::: DATASET ENTRIES

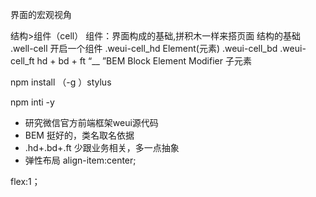界面的宏观视角

结构>组件（cell）
组件：界面构成的基础,拼积木一样来搭页面
结构的基础
.well-cell 开启一个组件
.weui-cell_hd Element(元素)
.weui-cell_bd
.weui-cell_ft
hd + bd + ft
“__ ”BEM Block Element Modifier 子元素
<!-- 安装stylus -->
npm install （-g ）stylus
<!-- 初始化json文件 -->
npm inti -y
- 研究微信官方前端框架weui源代码
- BEM 挺好的，类名取名依据
- .hd+.bd+.ft 少跟业务相关，多一点抽象
- 弹性布局 align-item:center;
<!-- 中间元素占据中间位置，其他子元素把该占据的占据 --> flex:1；


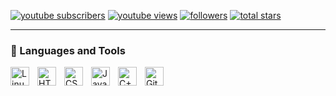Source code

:   <p align="left">
      <a href="https://www.youtube.com/channel/UCt00SFqoLi7BjmejezmCZ6g?sub_confirmation=1">
         <img alt="youtube subscribers" title="Subscribe to my YouTube channel" src="https://custom-icon-badges.demolab.com/youtube/channel/subscribers/UCdEGroQOLTMMhHCOMBehYIA?color=%23E05D44&label=SUBSCRIBE&logo=video&logoColor=white&style=for-the-badge&labelColor=CE4630"/></a> 
      <a href="https://www.youtube.com/channel/UCt00SFqoLi7BjmejezmCZ6g">
         <img alt="youtube views" title="YouTube views" src="https://custom-icon-badges.demolab.com/youtube/channel/views/UCdEGroQOLTMMhHCOMBehYIA?color=%23E1AD0E&logo=eye&logoColor=white&style=for-the-badge&labelColor=C79600"/></a> 
      <a href="https://github.com/Alessandro18K?tab=followers">
         <img alt="followers" title="Follow me on Github" src="https://custom-icon-badges.demolab.com/github/followers/Sheytan1337?color=236ad3&labelColor=1155ba&style=for-the-badge&logo=person-add&label=Follow&logoColor=white"/></a>
      <a href="https://github.com/Alessandro18K?tab=repositories&sort=stargazers">
         <img alt="total stars" title="Total stars on GitHub" src="https://custom-icon-badges.demolab.com/github/stars/Sheytan1337?color=55960c&style=for-the-badge&labelColor=488207&logo=star"/></a>
   </p>

---

### 🧰 Languages and Tools

<img align="left" alt="Linux" width="30px" style="padding-right:10px;" src="https://cdn.jsdelivr.net/gh/devicons/devicon/icons/linux/linux-original.svg" />
<img align="left" alt="HTML" width="30px" style="padding-right:10px;" src="https://cdn.jsdelivr.net/gh/devicons/devicon/icons/html5/html5-plain.svg" />
<img align="left" alt="CSS" width="30px" style="padding-right:10px;" src="https://cdn.jsdelivr.net/gh/devicons/devicon/icons/css3/css3-plain.svg" />
<img align="left" alt="JavaScript" width="30px" style="padding-right:10px;" src="https://cdn.jsdelivr.net/gh/devicons/devicon/icons/javascript/javascript-plain.svg" />
<img align="left" alt="C++" width="30px" style="padding-right:10px;" src="https://cdn.jsdelivr.net/gh/devicons/devicon/icons/cplusplus/cplusplus-line.svg" />
<img align="left" alt="GitHub" width="30px" style="padding-right:10px;" src="https://cdn.jsdelivr.net/gh/devicons/devicon/icons/github/github-original.svg" />
<br />
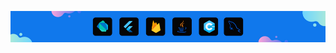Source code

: ![my_technology](images/mytech.png)
<!--
<h1 align="center">Hi 👋, I'm Jaydip</h1>
<h3 align="center">A passionate programmer who loves to convert ideas into code 📍</h3>

## About Me 

Currently pursuing **BE** degree in **Computer Engineering** At Gec Gandhinagar. I’m currently working on Android Development with **Flutter** and **Java** . Also passionate about competitive programming with C++ ...
<!--
**Jaydip614/Jaydip614** is a ✨ _special_ ✨ repository because its `README.md` (this file) appears on your GitHub profile.

Here are some ideas to get you started:

- 🔭 I’m currently working on ...
- 🌱 I’m currently learning ...
- 👯 I’m looking to collaborate on ...
- 🤔 I’m looking for help with ...
- 💬 Ask me about ...
- 📫 How to reach me: ...
- 😄 Pronouns: ...
- ⚡ Fun fact: ...
-->
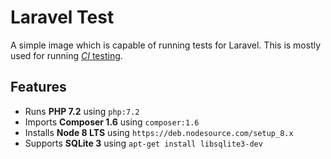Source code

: # Laravel Test

A simple image which is capable of running tests for Laravel.
This is mostly used for running [_CI_ testing](https://docs.peakfijn.nl/docker/pipelines.html).

## Features

- Runs **PHP 7.2** using `php:7.2`
- Imports **Composer 1.6** using `composer:1.6`
- Installs **Node 8 LTS** using `https://deb.nodesource.com/setup_8.x`
- Supports **SQLite 3** using `apt-get install libsqlite3-dev`
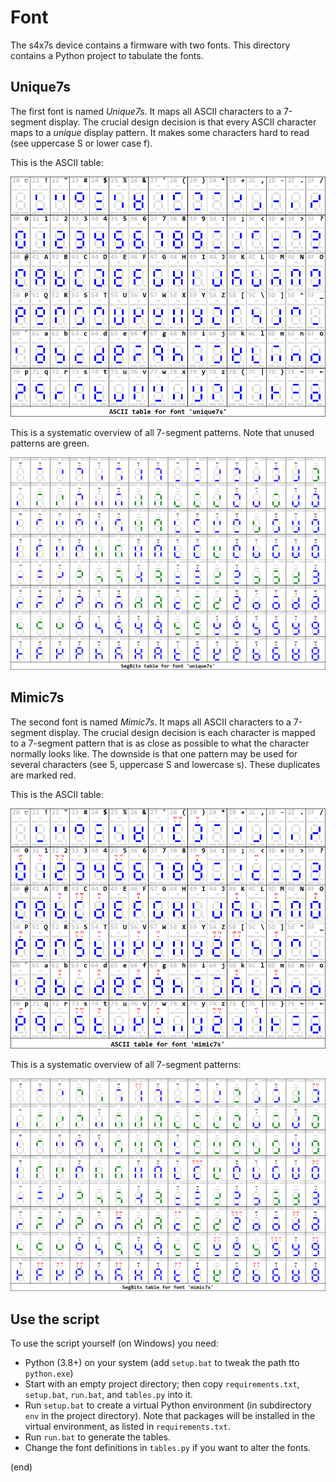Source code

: # Font

The s4x7s device contains a firmware with two fonts.
This directory contains a Python project to tabulate the fonts.


## Unique7s
The first font is named _Unique7s_. 
It maps all ASCII characters to a 7-segment display. 
The crucial design decision is that every ASCII character maps to a _unique_ display pattern. 
It makes some characters hard to read (see uppercase S or lower case f).
  
This is the ASCII table:
  
![ASCII table](unique7s_ascii.png)
  
This is a systematic overview of all 7-segment patterns.
Note that unused patterns are green.

![SegBits table](unique7s_segbits.png)


## Mimic7s

The second font is named _Mimic7s_. 
It maps all ASCII characters to a 7-segment display. 
The crucial design decision is each character is mapped to a 7-segment pattern that is as close as possible to what the character normally looks like. 
The downside is that one pattern may be used for several characters (see 5, uppercase S and lowercase s).
These duplicates are marked red.

This is the ASCII table:
  
![ASCII table](mimic7s_ascii.png)
  
This is a systematic overview of all 7-segment patterns:

![SegBits table](mimic7s_segbits.png)

  
## Use the script
To use the script yourself (on Windows) you need:

- Python (3.8+) on your system (add `setup.bat` to tweak the path tto `python.exe`)
- Start with an empty project directory; then copy `requirements.txt`, `setup.bat`, `run.bat`, and `tables.py` into it.
- Run `setup.bat` to create a virtual Python environment (in subdirectory `env` in the project directory). 
  Note that packages will be installed in the virtual environment, as listed in `requirements.txt`.
- Run `run.bat` to generate the tables.
- Change the font definitions in `tables.py` if you want to alter the fonts.

(end)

::::::

EXERCISE DESCRIPTION:
In the listing above, find the line containing "- ⚡ Fun fact: ..." and the line containing "the project directory)."; print those lines and every line between them exactly, leaving out pictures.

SOLUTION FOR THIS EXERCISE:
- ⚡ Fun fact: ...
-->
Source code

: # Laravel Test

A simple image which is capable of running tests for Laravel.
This is mostly used for running [_CI_ testing](https://docs.peakfijn.nl/docker/pipelines.html).

## Features

- Runs **PHP 7.2** using `php:7.2`
- Imports **Composer 1.6** using `composer:1.6`
- Installs **Node 8 LTS** using `https://deb.nodesource.com/setup_8.x`
- Supports **SQLite 3** using `apt-get install libsqlite3-dev`
Source code

: # Font

The s4x7s device contains a firmware with two fonts.
This directory contains a Python project to tabulate the fonts.


## Unique7s
The first font is named _Unique7s_. 
It maps all ASCII characters to a 7-segment display. 
The crucial design decision is that every ASCII character maps to a _unique_ display pattern. 
It makes some characters hard to read (see uppercase S or lower case f).
  
This is the ASCII table:
  
![ASCII table](unique7s_ascii.png)
  
This is a systematic overview of all 7-segment patterns.
Note that unused patterns are green.

![SegBits table](unique7s_segbits.png)


## Mimic7s

The second font is named _Mimic7s_. 
It maps all ASCII characters to a 7-segment display. 
The crucial design decision is each character is mapped to a 7-segment pattern that is as close as possible to what the character normally looks like. 
The downside is that one pattern may be used for several characters (see 5, uppercase S and lowercase s).
These duplicates are marked red.

This is the ASCII table:
  
![ASCII table](mimic7s_ascii.png)
  
This is a systematic overview of all 7-segment patterns:

![SegBits table](mimic7s_segbits.png)

  
## Use the script
To use the script yourself (on Windows) you need:

- Python (3.8+) on your system (add `setup.bat` to tweak the path tto `python.exe`)
- Start with an empty project directory; then copy `requirements.txt`, `setup.bat`, `run.bat`, and `tables.py` into it.
- Run `setup.bat` to create a virtual Python environment (in subdirectory `env` in the project directory). 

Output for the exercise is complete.